Effect of Solder Flux on Resistive Solder Bond Hotspot Generation in Photovoltaic Module Circuit Process and Restoration of Hotspot Module

Abstract

In photovoltaic (PV) modules, resistive solder bond (RSB) hotspots are the primary cause for a reduction in output power of over 25%. They may be the result of inadequate soldering between the busbars and/or between the busbars and the interconnector ribbon during the circuit assembly procedure for the PV module. This study proposes a straightforward, dependable, and rapid method for reducing RSB hotspots in PV modules using additional solder flux during the circuit soldering process. The soldering of PV modules is examined in accordance with actual conditions present in PV module manufacturers during the manufacture of circuits. Using the tab pull test and the damp heat test, respectively, the bonding strength and dependability of the soldered connectors are evaluated. Connectors soldered with flux have a void ratio of 10% that is five times lower than connectors soldered without flux.

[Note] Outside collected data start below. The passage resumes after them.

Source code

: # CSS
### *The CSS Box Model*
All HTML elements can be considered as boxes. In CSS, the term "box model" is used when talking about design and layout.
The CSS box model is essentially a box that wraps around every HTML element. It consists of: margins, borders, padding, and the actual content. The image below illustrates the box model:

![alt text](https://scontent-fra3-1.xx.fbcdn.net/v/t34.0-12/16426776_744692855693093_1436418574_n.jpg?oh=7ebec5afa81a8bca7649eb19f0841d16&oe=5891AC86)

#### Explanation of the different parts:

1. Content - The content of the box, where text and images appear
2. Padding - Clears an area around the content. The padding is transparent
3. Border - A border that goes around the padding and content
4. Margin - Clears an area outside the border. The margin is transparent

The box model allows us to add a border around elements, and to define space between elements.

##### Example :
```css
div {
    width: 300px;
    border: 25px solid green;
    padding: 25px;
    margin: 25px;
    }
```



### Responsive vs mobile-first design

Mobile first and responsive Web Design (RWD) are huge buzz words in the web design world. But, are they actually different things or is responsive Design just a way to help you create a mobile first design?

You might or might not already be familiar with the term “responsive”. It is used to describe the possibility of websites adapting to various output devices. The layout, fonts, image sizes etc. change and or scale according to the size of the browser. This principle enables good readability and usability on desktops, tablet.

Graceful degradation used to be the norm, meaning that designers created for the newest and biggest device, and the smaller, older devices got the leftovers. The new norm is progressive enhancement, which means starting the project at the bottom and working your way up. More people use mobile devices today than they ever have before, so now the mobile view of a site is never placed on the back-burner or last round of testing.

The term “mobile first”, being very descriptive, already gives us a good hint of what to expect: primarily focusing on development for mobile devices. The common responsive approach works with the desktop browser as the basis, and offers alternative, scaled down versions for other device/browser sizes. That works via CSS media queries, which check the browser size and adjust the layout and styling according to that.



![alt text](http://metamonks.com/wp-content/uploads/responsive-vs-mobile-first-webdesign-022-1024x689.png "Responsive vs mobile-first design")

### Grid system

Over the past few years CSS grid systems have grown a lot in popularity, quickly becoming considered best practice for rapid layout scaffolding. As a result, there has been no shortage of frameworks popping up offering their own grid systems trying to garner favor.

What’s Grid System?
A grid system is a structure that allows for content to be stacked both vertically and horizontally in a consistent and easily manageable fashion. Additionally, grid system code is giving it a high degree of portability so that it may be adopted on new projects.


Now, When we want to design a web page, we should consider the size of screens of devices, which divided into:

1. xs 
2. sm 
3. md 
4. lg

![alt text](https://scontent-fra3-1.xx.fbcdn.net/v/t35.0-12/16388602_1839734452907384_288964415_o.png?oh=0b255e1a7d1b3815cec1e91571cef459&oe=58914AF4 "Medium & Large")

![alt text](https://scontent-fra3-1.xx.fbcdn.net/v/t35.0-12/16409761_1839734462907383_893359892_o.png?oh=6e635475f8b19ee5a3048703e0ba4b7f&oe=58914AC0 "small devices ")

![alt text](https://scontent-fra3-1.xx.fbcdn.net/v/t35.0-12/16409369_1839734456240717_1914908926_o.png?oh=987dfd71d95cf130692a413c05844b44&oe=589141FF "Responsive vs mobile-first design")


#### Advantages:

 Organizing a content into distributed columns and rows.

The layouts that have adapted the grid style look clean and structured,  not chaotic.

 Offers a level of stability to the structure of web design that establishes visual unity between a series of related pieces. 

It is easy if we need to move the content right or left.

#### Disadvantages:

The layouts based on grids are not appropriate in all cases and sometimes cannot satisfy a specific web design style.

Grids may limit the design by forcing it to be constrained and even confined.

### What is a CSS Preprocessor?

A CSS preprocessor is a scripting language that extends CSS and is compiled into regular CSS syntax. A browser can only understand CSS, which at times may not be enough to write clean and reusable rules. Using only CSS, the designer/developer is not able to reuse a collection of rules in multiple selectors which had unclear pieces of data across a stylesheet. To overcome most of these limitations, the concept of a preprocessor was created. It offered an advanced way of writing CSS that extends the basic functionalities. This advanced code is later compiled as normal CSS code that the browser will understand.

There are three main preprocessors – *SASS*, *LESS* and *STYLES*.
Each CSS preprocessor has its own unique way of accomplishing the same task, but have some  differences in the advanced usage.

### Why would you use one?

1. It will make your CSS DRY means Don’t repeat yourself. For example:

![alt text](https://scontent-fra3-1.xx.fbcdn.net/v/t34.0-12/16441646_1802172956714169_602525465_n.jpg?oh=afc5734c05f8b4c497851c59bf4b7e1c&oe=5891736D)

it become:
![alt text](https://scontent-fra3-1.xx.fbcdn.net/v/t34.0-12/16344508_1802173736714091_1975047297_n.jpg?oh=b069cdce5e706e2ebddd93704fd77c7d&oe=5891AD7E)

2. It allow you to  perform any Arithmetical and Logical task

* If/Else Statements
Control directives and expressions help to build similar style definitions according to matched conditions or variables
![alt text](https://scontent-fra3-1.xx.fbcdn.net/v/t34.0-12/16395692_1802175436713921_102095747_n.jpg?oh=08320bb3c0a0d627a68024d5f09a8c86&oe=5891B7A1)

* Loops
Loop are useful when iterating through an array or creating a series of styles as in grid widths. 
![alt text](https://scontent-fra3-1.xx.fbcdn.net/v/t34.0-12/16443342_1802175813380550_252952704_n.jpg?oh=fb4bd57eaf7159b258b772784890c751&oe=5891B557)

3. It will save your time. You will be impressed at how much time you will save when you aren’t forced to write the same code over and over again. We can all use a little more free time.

In addition, connectors with flux decrease soldering strength by a range of −1.54% to −7.69%, whereas connectors without flux decrease soldering strength by a range of −17.39% to −29.31%. During long‐term reliability evaluations on repaired 370A and 370B samples, the RSB hotspots are substantially reduced by incorporating additional flux into the circuit process. In addition, the application of additional solder at the busbar to interconnetor ribbon soldering site prevents RSB hotspots effectively. The results are anticipated to provide comprehensive and straightforward solutions for significantly reducing RSB hotspot failures in commercial PV modules.